■ Exercise data
§ §

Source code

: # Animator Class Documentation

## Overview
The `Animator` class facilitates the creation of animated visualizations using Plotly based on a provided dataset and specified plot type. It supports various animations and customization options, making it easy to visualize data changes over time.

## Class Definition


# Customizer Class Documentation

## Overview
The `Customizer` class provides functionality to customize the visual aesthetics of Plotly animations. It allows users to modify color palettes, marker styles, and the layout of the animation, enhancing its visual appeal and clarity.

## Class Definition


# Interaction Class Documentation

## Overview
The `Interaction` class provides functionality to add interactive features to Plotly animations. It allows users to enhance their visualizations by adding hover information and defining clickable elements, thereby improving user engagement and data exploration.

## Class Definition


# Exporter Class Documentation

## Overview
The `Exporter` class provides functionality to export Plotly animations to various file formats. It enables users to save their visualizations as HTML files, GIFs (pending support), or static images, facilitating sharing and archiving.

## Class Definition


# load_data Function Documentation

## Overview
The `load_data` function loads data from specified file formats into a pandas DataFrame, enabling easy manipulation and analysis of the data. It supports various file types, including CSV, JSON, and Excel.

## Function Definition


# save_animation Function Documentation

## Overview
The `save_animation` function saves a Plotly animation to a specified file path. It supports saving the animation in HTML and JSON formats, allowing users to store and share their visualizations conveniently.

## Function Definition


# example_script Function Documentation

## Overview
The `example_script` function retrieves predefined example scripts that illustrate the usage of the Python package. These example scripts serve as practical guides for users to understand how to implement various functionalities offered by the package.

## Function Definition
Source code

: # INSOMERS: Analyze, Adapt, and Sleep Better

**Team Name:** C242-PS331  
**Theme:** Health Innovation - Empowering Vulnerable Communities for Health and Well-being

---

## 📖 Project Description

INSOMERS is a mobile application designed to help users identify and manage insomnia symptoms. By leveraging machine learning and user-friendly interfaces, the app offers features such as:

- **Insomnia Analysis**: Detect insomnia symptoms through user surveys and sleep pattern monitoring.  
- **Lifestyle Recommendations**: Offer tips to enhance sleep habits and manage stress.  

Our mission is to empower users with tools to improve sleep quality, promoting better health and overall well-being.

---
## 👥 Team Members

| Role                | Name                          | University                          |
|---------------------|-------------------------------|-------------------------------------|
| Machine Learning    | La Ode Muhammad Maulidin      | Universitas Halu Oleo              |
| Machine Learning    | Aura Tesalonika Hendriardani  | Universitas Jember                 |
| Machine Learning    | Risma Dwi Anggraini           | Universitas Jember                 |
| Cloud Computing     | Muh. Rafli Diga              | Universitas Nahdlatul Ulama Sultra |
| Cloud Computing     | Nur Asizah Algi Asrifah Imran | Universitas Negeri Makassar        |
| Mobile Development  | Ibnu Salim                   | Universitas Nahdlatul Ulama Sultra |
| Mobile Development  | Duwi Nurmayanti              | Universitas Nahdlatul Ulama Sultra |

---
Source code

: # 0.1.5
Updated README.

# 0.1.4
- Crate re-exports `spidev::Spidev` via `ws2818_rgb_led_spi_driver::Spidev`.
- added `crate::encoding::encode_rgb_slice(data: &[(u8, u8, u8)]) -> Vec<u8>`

§ §

Out of the records above, pull each line containing the word "Interaction".

# Interaction Class Documentation
The `Interaction` class provides functionality to add interactive features to Plotly animations. It allows users to enhance their visualizations by adding hover information and defining clickable elements, thereby improving user engagement and data exploration.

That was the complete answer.